Stored data:
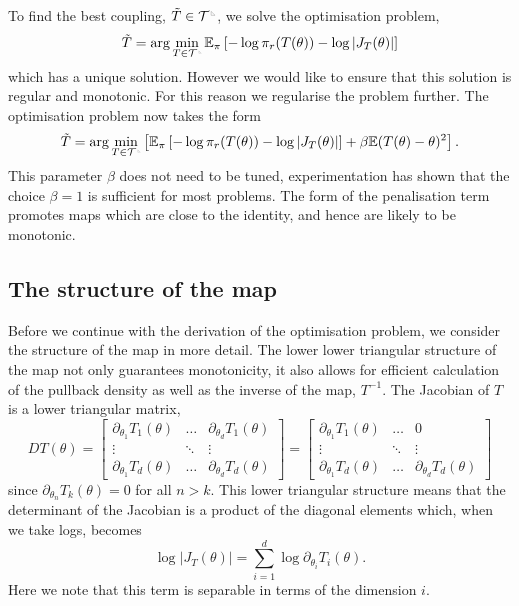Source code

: \documentclass[final]{siamltex}
\newcommand{\ltri}{%
\,\resizebox{!}{0.25\baselineskip}{%
\begin{tikzpicture}%
\draw[line width=1mm](0,0) -- (0,2) -- (2,0)  -- (0,0);
\end{tikzpicture}%
}\xspace%
}%
\newcommand{\smallltri}{%
\,\resizebox{!}{0.15\baselineskip}{%
\begin{tikzpicture}%
\draw[line width=1mm](0,0) -- (0,2) -- (2,0)  -- (0,0);
\end{tikzpicture}%
}\xspace%
}%
\begin{document}
To find the best coupling, $\tilde{T} \in \mathcal{T}^{\ltri}$, we solve the optimisation problem,
\[
	\tilde{T} = \arg\min_{T \in \mathcal{T}^{\smallltri}} \mathbb{E}_\pi\left[-\log\pi_r(T(\theta)) -
		\log\left|J_T(\theta)\right|\right]
\]
which has a unique solution. However we would like to ensure that this solution is regular and monotonic. For this
reason we regularise the problem further. The optimisation problem now takes the form
\begin{equation}\label{eq:gen_map_optim}
	\tilde{T} = \arg\min_{T\in\mathcal{T}^{\smallltri}} \left[
		 \mathbb{E}_\pi\left[-\log\pi_r(T(\theta)) -
		\log\left|J_T(\theta)\right|\right] + \beta\mathbb{E}(T(\theta)- \theta)^2 \right].
\end{equation}
This parameter $\beta$ does not need to be tuned, experimentation has shown that the choice
$\beta=1$ is sufficient for most problems. The form of the penalisation term promotes maps which are
close to the identity, and hence are likely to be monotonic.

\subsection{The structure of the map}

Before we continue with the derivation of the optimisation problem, we consider the structure
of the map in more detail. The lower lower triangular structure of the map not only guarantees monotonicity, it also allows for efficient calculation of the pullback density as well as the inverse of the map, $T^{-1}$. The Jacobian of $T$ is a lower triangular matrix,
\[
	DT(\theta) = \begin{bmatrix}
		\partial_{\theta_1} T_1(\theta) & \dots & \partial_{\theta_d} T_1(\theta)\\
		\vdots & \ddots & \vdots \\
		\partial_{\theta_1} T_d(\theta) & \dots & \partial_{\theta_d} T_d(\theta)
	\end{bmatrix} = \begin{bmatrix}
		\partial_{\theta_1} T_1(\theta) & \dots & 0\\
		\vdots & \ddots & \vdots \\
		\partial_{\theta_1} T_d(\theta) & \dots & \partial_{\theta_d} T_d(\theta)
	\end{bmatrix}
\]
since $\partial_{\theta_n} T_k(\theta) = 0$ for all $n > k$. This lower triangular structure means that the determinant of the Jacobian is a product of the diagonal elements which, when we take logs, becomes
\begin{equation}\label{eqn:separable_jacobian}
	\log\left|J_T(\theta)\right| = \sum\limits_{i=1}^d \! \log \partial_{\theta_i} T_i(\theta).
\end{equation}
Here we note that this term is separable in terms of the dimension $i$.
\end{document}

* **WHAT IS NEEDED**:
A faithful copy of all the lines above is needed, with the pictures omitted.

* **RESPONSE**:
Source code

: \documentclass[final]{siamltex}
\newcommand{\ltri}{%
\,\resizebox{!}{0.25\baselineskip}{%
\begin{tikzpicture}%
\draw[line width=1mm](0,0) -- (0,2) -- (2,0)  -- (0,0);
\end{tikzpicture}%
}\xspace%
}%
\newcommand{\smallltri}{%
\,\resizebox{!}{0.15\baselineskip}{%
\begin{tikzpicture}%
\draw[line width=1mm](0,0) -- (0,2) -- (2,0)  -- (0,0);
\end{tikzpicture}%
}\xspace%
}%
\begin{document}
To find the best coupling, $\tilde{T} \in \mathcal{T}^{\ltri}$, we solve the optimisation problem,
\[
	\tilde{T} = \arg\min_{T \in \mathcal{T}^{\smallltri}} \mathbb{E}_\pi\left[-\log\pi_r(T(\theta)) -
		\log\left|J_T(\theta)\right|\right]
\]
which has a unique solution. However we would like to ensure that this solution is regular and monotonic. For this
reason we regularise the problem further. The optimisation problem now takes the form
\begin{equation}\label{eq:gen_map_optim}
	\tilde{T} = \arg\min_{T\in\mathcal{T}^{\smallltri}} \left[
		 \mathbb{E}_\pi\left[-\log\pi_r(T(\theta)) -
		\log\left|J_T(\theta)\right|\right] + \beta\mathbb{E}(T(\theta)- \theta)^2 \right].
\end{equation}
This parameter $\beta$ does not need to be tuned, experimentation has shown that the choice
$\beta=1$ is sufficient for most problems. The form of the penalisation term promotes maps which are
close to the identity, and hence are likely to be monotonic.

\subsection{The structure of the map}

Before we continue with the derivation of the optimisation problem, we consider the structure
of the map in more detail. The lower lower triangular structure of the map not only guarantees monotonicity, it also allows for efficient calculation of the pullback density as well as the inverse of the map, $T^{-1}$. The Jacobian of $T$ is a lower triangular matrix,
\[
	DT(\theta) = \begin{bmatrix}
		\partial_{\theta_1} T_1(\theta) & \dots & \partial_{\theta_d} T_1(\theta)\\
		\vdots & \ddots & \vdots \\
		\partial_{\theta_1} T_d(\theta) & \dots & \partial_{\theta_d} T_d(\theta)
	\end{bmatrix} = \begin{bmatrix}
		\partial_{\theta_1} T_1(\theta) & \dots & 0\\
		\vdots & \ddots & \vdots \\
		\partial_{\theta_1} T_d(\theta) & \dots & \partial_{\theta_d} T_d(\theta)
	\end{bmatrix}
\]
since $\partial_{\theta_n} T_k(\theta) = 0$ for all $n > k$. This lower triangular structure means that the determinant of the Jacobian is a product of the diagonal elements which, when we take logs, becomes
\begin{equation}\label{eqn:separable_jacobian}
	\log\left|J_T(\theta)\right| = \sum\limits_{i=1}^d \! \log \partial_{\theta_i} T_i(\theta).
\end{equation}
Here we note that this term is separable in terms of the dimension $i$.
\end{document}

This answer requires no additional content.